**Task:** Retype only the lines at the head of the records, first through the one with "Kritik Noktalar", exactly as written.

(Saved data entries)
....

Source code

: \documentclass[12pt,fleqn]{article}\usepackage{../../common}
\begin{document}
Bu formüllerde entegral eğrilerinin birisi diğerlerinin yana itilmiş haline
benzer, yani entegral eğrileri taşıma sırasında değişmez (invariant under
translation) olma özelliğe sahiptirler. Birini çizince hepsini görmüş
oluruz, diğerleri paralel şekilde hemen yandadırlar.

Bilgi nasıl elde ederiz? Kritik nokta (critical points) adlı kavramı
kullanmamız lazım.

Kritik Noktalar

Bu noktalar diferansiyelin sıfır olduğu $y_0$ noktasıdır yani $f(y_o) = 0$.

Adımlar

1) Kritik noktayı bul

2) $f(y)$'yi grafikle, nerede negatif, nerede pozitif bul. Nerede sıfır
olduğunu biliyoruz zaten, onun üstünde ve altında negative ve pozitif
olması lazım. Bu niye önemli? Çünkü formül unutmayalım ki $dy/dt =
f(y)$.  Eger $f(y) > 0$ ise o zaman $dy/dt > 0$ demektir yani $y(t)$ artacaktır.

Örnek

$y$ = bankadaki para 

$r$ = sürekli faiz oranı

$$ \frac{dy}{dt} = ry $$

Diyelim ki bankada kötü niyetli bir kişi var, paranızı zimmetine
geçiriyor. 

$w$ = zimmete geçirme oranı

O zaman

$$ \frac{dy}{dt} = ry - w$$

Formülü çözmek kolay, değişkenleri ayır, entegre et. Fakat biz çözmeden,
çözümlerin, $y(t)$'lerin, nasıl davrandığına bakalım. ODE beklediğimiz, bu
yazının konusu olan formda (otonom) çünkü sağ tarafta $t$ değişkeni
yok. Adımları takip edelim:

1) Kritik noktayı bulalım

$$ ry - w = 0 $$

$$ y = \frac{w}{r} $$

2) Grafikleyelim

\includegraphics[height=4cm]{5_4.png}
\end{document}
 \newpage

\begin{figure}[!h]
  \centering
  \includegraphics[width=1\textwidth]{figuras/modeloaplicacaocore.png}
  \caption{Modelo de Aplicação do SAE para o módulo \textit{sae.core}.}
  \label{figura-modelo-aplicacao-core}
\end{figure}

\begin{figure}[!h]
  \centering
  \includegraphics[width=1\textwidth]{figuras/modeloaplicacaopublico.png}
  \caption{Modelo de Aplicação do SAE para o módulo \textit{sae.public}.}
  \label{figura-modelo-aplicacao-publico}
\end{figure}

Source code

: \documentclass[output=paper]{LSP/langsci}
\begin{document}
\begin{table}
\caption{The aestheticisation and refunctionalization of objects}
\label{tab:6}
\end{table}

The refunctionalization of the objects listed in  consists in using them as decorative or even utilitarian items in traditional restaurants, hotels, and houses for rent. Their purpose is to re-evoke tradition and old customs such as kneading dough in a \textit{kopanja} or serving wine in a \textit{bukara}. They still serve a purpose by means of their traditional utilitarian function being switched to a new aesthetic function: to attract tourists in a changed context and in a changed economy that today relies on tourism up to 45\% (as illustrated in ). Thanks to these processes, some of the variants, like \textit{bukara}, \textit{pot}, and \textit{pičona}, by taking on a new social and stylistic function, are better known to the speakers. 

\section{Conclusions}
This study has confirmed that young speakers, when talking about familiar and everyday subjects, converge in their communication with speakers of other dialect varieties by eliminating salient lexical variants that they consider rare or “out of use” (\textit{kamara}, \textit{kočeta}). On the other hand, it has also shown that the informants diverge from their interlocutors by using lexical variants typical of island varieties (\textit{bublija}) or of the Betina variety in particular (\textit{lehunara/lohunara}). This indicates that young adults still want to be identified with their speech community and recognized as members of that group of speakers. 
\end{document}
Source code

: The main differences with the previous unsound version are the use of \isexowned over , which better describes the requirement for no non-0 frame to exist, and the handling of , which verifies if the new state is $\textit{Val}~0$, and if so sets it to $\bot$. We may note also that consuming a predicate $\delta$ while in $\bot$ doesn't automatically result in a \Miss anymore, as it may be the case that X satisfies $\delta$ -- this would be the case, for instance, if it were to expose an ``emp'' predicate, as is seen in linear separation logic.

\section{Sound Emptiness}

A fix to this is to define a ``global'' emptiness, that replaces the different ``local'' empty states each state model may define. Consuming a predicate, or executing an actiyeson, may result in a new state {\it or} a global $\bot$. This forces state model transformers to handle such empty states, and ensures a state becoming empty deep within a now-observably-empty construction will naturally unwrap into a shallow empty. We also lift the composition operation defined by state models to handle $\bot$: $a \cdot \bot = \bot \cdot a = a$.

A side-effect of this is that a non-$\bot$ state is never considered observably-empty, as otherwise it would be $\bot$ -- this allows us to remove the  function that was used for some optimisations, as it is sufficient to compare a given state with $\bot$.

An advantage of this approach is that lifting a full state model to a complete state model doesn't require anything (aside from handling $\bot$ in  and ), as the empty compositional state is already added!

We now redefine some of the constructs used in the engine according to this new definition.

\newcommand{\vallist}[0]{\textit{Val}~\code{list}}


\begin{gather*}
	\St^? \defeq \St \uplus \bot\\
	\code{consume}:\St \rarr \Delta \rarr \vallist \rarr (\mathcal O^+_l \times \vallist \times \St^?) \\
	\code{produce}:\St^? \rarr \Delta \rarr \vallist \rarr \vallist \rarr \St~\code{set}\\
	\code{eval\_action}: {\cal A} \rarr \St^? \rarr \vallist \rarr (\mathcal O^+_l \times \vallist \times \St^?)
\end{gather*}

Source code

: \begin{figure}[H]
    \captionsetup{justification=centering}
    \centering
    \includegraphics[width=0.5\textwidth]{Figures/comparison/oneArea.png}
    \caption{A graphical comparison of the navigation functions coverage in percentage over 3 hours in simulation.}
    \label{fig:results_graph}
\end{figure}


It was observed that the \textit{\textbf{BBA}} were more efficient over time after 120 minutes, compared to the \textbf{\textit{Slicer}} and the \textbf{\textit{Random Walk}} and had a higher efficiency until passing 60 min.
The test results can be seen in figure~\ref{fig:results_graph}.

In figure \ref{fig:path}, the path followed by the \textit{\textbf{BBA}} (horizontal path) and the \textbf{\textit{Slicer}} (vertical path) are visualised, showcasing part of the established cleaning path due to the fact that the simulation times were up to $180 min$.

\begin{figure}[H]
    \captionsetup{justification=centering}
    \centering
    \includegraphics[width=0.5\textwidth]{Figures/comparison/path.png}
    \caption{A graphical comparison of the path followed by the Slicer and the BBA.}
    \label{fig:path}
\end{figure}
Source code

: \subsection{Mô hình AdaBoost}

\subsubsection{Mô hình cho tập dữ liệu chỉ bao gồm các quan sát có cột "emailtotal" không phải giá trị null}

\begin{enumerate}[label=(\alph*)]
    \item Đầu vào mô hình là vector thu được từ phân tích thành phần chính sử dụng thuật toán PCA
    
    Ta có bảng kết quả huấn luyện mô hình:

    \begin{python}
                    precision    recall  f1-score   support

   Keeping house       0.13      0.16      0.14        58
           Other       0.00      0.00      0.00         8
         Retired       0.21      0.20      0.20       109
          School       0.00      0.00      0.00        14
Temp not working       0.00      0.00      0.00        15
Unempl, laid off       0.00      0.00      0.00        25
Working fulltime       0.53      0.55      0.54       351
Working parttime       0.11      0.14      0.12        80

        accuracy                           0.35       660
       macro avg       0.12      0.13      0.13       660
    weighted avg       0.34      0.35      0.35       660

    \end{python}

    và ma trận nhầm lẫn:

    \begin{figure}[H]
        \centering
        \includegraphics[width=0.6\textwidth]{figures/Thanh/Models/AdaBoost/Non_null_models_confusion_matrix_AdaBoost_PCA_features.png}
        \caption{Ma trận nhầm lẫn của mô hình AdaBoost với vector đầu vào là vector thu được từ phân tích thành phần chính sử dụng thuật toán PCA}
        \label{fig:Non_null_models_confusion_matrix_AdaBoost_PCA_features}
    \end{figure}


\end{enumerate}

....

**Response to this task:**
Source code

: \documentclass[12pt,fleqn]{article}\usepackage{../../common}
\begin{document}
Bu formüllerde entegral eğrilerinin birisi diğerlerinin yana itilmiş haline
benzer, yani entegral eğrileri taşıma sırasında değişmez (invariant under
translation) olma özelliğe sahiptirler. Birini çizince hepsini görmüş
oluruz, diğerleri paralel şekilde hemen yandadırlar.

Bilgi nasıl elde ederiz? Kritik nokta (critical points) adlı kavramı
kullanmamız lazım.

Kritik Noktalar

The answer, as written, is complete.